Traffic Trace Info
DumpFile: 201203251400.dump
FileSize: 2754.75MB
Id: 201203251400
StartTime: Sun Mar 25 14:00:00 2012
EndTime: Sun Mar 25 14:15:00 2012
TotalTime: 899.93 seconds
TotalCapSize: -1939.97MB CapLen: 96 bytes
# of packets: 39236776 (28748.16MB)
AvgRate: 268.04Mbps stddev:49.89M
IP flow (unique src/dst pair) Information
# of flows: 3171507 (avg. 12.37 pkts/flow)

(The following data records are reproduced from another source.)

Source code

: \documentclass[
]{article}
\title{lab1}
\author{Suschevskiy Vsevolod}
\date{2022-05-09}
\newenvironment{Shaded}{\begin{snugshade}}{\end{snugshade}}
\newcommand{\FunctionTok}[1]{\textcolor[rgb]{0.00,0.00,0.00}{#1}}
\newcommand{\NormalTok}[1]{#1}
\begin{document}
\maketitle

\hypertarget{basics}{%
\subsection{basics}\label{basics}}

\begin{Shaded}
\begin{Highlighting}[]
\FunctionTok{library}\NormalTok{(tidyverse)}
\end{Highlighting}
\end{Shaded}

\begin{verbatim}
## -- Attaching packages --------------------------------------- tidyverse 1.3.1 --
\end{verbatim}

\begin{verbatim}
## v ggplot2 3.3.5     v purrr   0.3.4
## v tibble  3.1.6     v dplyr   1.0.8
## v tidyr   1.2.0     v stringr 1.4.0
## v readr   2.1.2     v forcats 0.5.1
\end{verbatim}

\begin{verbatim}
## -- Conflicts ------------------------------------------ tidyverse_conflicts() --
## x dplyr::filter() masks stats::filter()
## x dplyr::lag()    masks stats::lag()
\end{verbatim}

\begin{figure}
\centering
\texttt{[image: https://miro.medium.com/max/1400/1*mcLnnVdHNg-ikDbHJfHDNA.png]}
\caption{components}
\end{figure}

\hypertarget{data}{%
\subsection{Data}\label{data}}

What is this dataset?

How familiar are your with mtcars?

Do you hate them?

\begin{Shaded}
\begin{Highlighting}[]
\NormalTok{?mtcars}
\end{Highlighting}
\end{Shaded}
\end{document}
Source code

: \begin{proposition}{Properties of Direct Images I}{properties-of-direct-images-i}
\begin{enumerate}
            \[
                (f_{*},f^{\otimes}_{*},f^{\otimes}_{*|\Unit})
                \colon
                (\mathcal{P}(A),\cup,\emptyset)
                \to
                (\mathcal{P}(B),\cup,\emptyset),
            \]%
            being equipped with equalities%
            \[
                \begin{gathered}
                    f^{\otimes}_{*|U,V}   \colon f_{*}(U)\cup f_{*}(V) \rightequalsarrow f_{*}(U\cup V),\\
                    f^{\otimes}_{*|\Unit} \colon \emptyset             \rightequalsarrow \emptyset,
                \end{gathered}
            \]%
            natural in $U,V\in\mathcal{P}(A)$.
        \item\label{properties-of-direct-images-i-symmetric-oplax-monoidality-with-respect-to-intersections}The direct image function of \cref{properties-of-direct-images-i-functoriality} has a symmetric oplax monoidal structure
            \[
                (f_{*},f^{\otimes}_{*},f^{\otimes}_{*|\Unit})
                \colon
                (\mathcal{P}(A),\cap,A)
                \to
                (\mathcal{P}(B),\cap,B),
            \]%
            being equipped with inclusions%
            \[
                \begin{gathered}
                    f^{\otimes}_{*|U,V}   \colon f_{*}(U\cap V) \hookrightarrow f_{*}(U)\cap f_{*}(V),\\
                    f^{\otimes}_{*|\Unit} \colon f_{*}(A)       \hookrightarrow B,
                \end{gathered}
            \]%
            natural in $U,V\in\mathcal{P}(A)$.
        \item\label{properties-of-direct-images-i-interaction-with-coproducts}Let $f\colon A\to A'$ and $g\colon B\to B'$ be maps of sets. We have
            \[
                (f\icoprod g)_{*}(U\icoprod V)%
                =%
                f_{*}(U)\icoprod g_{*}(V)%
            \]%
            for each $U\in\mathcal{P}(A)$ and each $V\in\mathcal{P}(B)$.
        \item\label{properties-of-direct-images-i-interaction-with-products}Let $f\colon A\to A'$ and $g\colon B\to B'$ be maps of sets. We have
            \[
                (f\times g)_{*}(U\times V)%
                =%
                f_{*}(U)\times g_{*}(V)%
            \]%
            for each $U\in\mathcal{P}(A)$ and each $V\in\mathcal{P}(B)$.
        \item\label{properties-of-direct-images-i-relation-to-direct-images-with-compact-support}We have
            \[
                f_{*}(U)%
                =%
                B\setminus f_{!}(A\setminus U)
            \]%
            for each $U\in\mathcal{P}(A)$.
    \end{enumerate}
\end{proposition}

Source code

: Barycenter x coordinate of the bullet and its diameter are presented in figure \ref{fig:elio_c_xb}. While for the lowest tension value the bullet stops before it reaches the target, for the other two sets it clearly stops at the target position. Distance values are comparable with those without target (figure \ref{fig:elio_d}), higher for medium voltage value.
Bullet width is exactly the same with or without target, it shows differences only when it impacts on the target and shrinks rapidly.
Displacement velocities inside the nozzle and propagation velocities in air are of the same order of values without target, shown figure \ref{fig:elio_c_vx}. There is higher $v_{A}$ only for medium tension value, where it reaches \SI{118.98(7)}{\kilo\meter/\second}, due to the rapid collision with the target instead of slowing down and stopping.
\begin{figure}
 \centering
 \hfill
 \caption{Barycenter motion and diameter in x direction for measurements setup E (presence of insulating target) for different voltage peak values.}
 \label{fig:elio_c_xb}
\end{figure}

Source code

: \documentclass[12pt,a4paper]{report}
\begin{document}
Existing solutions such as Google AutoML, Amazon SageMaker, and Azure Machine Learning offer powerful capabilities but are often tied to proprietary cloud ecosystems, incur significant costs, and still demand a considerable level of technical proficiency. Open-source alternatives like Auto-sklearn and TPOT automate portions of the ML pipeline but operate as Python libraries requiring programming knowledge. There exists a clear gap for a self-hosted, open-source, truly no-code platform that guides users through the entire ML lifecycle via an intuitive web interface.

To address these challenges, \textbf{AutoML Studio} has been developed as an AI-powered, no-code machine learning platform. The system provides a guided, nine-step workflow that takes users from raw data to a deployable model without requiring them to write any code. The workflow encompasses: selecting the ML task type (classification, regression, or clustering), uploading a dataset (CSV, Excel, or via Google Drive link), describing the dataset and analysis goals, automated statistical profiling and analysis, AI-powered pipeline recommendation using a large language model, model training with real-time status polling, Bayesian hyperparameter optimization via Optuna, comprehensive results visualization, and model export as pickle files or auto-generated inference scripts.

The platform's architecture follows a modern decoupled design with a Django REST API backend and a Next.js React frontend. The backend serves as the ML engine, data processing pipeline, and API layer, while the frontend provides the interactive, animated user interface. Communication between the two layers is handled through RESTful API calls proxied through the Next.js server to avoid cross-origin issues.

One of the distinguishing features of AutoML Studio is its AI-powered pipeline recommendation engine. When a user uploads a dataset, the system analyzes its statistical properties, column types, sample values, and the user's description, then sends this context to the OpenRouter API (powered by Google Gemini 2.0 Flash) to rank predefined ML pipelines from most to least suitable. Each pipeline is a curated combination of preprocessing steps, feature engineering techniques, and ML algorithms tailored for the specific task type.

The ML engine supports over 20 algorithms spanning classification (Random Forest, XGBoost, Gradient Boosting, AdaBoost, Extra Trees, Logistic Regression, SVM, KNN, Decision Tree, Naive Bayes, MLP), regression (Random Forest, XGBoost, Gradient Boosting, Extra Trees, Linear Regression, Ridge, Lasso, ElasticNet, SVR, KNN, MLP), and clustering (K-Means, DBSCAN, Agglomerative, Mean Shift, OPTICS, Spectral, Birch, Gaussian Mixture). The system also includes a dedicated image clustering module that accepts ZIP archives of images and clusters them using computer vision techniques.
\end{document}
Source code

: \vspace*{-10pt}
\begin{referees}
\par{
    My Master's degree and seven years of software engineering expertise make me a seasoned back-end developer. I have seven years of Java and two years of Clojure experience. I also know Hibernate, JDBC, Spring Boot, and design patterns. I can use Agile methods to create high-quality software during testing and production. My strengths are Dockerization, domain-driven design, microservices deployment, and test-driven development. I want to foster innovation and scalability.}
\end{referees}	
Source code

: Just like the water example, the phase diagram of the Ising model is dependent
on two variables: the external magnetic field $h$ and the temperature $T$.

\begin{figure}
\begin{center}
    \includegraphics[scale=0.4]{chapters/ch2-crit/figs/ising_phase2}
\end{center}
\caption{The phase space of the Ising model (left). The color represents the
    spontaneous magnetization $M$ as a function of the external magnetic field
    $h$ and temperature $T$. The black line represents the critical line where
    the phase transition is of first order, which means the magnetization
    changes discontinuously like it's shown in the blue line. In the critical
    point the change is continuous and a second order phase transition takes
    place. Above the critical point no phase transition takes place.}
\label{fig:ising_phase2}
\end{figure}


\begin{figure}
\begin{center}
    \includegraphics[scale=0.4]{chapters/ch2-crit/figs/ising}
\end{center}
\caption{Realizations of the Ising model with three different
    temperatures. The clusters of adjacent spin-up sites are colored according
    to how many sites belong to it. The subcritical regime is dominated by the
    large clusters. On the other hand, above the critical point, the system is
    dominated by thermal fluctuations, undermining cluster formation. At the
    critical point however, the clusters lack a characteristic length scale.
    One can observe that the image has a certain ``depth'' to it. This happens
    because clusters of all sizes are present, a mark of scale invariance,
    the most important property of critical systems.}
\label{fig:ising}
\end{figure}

Top 10 big flow size (bytes/total in %):
4.3% 3.0% 2.5% 2.3% 2.2% 1.9% 1.3% 1.1% 1.1% 1.1%
IP address Information
# of IPv4 addresses: 2061540
Top 10 bandwidth usage (bytes/total in %):
20.5% 15.4% 8.6% 6.2% 5.2% 5.0% 4.5% 3.0% 2.9% 2.7%
# of IPv6 addresses: 5217
Top 10 bandwidth usage (bytes/total in %):
85.1% 84.4% 13.0% 12.9% 0.5% 0.3% 0.1% 0.1% 0.1% 0.1%
Packet Size Distribution (including MAC headers)
![[packet size distribution]](201203251400.pktlen.png)
detailed numbers
[ 32- 63]: 10328550
[ 64- 127]: 7506753
[ 128- 255]: 948294
[ 256- 511]: 608053
[ 512- 1023]: 700465
[ 1024- 2047]: 19144661
Protocol Breakdown
![[protocol breakdown chart]](201203251400.png)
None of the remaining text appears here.